The scale of investment has been rising for 300 years to levels of 20 percent, or even more than 40 percent, of GDP. Huge financial structures were necessarily created to centralize the resources for this. Banks now agreed to be “too big to fail”, and which therefore cannot be allowed to operate in a free market without incentivizing uncontrollable risk taking. Due to this high investment the world’s most important industries – automobiles, aviation, computers, finance, pharmaceuticals – do not operate according to “perfect competition” but are monopolies or oligopolies. As neo-liberalism does not correspond to economic reality its policies are necessarily damaging.

For this reason, even when not fully adopted, neo-liberalism’s influence damages China’s economy. For example, early this year severe negative pressure on China’s economy occurred due to a downturn in the global economy driven by a fall in private investment. However, due to the influence of neo-liberal views, that the State should “get out” of the economy, the necessary stimulus to counter this was not launched early enough. Fortunately, in the second half of the year, China’s government launched a required medium-scale State-led investment stimulus that stabilized the economy during the third quarter and should now lead to accelerated growth.

The consequences for the popularity of those implementing neo-liberal policies, and for social stability, are also clear. For example in Britain David Cameron launched the Big Society, the concept that the state should be small and be replaced in social protection by the market and voluntary organizations. But factual evidence shows that pure operation of the market increases, not decreases, social inequality and fails to provide social protection. The result under Cameron was sharply rising social inequality, ridiculing of his policies even by those not associated with the political opposition, and a collapse in the government’s popularity.

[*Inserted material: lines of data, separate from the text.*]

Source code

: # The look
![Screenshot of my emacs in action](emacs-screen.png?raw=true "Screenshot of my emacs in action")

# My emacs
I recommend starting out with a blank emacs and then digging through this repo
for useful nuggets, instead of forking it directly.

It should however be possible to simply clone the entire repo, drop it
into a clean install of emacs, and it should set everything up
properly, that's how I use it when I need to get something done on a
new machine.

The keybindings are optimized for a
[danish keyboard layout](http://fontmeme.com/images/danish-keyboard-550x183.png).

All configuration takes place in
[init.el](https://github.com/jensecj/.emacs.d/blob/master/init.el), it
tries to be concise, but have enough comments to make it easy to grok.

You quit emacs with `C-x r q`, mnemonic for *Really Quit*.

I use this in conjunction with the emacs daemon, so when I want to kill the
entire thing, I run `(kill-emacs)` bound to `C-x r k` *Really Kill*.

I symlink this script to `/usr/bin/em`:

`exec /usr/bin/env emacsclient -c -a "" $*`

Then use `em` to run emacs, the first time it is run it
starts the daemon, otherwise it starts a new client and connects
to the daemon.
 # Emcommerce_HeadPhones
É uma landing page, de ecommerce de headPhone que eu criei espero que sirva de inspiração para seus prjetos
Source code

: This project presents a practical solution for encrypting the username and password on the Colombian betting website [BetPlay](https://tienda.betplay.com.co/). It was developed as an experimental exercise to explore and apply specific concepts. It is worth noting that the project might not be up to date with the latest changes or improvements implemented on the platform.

In China, where there is a widespread consensus that in the recent period social inequality has gone too far, and which due to size is more difficult to govern than any European state, to embark on neo-liberal policies, which would inevitably increase inequality, would not only be economically damaging but socially and politically destabilizing.

However, neo-liberalism is not just an intellectual theory. Many people profit from it. In the US most of those in the finance sector who led its economy to disaster in 2008 retain the private wealth gained from neo-liberal policies.

Two groups of people would gain from neo-liberalism in China, and therefore support it. The first are some financial layers in the country. The second are US neo-con circles that aim to maintain the US as the world’s largest economy despite remorseless arithmetic showing this is impossible.

The population of the US is only 23 percent of China’s. The only way the US could remain the world’s largest economy is if China’s per capita GDP, and by implication its living standards, never reaches 23 percent of US levels. Quite rightly China’s population will never accept they can only have less than one quarter of the US living standard; nor in the future will India. As China’s GDP per capita moves toward that of the US China’s economy will become first the largest and later the strongest in the world. The only way to stop this is to sharply slow China’s economic growth, neo-liberalism’s disastrous consequences being the way to achieve that.

China’s economic rise immensely benefits not only itself but humanity. When, in about 15 years, China achieves advanced economy status, 35 percent of the world’s population, for the first time in modern history, will enjoy the benefits of this. When China has come so close not only to full national revival but to decent living standards for its people it would be one of the greatest tragedies in world history for neo-liberalism to block this.